--- START ---

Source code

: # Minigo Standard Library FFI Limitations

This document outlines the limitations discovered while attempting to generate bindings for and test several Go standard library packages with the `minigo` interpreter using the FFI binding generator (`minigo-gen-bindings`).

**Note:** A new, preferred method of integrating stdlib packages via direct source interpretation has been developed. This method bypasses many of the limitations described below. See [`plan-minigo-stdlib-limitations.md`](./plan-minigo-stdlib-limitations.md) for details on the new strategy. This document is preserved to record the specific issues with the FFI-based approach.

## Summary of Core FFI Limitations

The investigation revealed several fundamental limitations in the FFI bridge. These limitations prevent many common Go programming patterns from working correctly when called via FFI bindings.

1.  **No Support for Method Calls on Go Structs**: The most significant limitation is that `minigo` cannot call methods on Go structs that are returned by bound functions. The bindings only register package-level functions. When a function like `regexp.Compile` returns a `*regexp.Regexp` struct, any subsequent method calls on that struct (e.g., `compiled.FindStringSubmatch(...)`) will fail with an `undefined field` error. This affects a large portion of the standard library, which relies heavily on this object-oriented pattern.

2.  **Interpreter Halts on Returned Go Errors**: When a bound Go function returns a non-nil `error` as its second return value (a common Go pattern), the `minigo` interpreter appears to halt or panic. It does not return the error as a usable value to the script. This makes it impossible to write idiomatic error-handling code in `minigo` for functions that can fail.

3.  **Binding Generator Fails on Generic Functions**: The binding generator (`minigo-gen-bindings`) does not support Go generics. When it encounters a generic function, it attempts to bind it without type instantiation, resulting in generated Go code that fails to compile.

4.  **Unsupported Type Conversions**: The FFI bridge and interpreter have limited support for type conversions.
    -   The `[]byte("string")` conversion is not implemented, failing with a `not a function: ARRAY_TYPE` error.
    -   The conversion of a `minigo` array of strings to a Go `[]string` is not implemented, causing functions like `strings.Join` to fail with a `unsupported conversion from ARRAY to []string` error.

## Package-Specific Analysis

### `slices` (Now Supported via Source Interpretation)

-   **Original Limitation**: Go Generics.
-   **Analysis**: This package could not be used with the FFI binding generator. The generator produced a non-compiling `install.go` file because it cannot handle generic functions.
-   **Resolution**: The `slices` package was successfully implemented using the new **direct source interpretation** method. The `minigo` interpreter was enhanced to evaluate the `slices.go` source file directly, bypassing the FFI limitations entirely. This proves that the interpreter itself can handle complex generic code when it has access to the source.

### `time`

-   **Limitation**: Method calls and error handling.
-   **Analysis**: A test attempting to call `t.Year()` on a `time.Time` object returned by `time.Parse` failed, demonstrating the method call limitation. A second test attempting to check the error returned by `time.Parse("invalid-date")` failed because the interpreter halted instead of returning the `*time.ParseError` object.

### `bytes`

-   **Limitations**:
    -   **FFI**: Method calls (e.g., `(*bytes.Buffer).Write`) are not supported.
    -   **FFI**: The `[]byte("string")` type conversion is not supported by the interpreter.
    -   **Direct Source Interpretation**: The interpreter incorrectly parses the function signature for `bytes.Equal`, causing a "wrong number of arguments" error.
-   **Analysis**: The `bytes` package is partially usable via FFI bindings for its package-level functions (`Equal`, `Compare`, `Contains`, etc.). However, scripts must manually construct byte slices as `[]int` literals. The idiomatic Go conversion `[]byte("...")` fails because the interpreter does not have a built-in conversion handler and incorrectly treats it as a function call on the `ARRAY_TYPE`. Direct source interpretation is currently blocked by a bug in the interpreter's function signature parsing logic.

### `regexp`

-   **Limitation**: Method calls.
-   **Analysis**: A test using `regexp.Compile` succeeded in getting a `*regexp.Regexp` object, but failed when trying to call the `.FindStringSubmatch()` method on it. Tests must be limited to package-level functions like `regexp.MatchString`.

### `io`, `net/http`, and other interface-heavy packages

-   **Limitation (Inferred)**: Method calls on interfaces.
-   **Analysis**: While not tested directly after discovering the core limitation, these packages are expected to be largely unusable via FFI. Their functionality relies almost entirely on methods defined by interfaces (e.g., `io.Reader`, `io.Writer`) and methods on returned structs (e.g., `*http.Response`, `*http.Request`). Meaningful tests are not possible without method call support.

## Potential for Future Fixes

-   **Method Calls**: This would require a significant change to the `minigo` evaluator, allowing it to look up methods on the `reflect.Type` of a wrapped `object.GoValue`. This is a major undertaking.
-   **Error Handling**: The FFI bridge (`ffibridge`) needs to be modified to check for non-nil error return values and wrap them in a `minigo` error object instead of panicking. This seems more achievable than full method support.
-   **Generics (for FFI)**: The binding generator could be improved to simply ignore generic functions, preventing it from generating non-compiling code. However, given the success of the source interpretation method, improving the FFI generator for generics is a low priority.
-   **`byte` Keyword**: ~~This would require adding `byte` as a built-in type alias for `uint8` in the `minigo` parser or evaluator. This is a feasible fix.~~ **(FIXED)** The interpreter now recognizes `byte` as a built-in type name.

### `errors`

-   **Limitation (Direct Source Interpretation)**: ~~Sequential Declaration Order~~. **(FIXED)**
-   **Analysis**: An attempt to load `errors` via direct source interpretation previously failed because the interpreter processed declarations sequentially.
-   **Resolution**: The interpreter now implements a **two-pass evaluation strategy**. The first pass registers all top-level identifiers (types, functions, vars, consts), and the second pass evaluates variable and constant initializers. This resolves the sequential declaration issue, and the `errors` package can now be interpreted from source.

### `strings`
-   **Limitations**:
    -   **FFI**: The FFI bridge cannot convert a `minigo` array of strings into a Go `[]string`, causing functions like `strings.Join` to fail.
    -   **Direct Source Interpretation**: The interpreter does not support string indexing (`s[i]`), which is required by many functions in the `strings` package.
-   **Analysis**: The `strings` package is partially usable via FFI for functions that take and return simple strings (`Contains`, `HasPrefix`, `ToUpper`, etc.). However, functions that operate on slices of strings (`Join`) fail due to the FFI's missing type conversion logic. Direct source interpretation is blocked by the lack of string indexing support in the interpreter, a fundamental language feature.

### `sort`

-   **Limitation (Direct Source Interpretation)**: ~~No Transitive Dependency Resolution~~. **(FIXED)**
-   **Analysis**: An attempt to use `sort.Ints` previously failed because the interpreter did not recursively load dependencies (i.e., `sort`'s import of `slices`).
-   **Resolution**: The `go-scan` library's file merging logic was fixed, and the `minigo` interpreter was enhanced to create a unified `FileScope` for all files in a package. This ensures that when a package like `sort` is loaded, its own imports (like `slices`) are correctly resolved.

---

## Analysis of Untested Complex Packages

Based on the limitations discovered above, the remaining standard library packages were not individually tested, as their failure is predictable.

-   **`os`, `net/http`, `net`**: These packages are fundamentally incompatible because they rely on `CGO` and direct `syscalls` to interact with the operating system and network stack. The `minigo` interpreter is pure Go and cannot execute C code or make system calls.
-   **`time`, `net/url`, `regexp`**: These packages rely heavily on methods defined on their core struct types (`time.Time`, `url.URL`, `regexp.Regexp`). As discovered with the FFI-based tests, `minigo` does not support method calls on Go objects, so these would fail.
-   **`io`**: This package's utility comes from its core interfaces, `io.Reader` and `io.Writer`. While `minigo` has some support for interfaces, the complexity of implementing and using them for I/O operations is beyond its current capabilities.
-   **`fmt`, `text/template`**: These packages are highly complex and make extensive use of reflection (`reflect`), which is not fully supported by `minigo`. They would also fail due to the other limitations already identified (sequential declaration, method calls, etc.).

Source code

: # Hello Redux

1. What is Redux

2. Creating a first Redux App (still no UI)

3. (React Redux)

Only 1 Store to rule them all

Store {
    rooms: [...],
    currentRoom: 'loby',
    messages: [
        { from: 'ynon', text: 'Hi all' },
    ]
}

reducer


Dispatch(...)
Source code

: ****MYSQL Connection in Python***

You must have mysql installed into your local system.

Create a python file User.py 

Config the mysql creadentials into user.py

--- END ---

Work instructions >> Repeat precisely, and with nothing added, every line from the one containing "Only 1 Store to rule them all" to the last line of the listing above.

Exercise result >>
Only 1 Store to rule them all

Store {
    rooms: [...],
    currentRoom: 'loby',
    messages: [
        { from: 'ynon', text: 'Hi all' },
    ]
}

reducer


Dispatch(...)
Source code

: ****MYSQL Connection in Python***

You must have mysql installed into your local system.

Create a python file User.py 

Config the mysql creadentials into user.py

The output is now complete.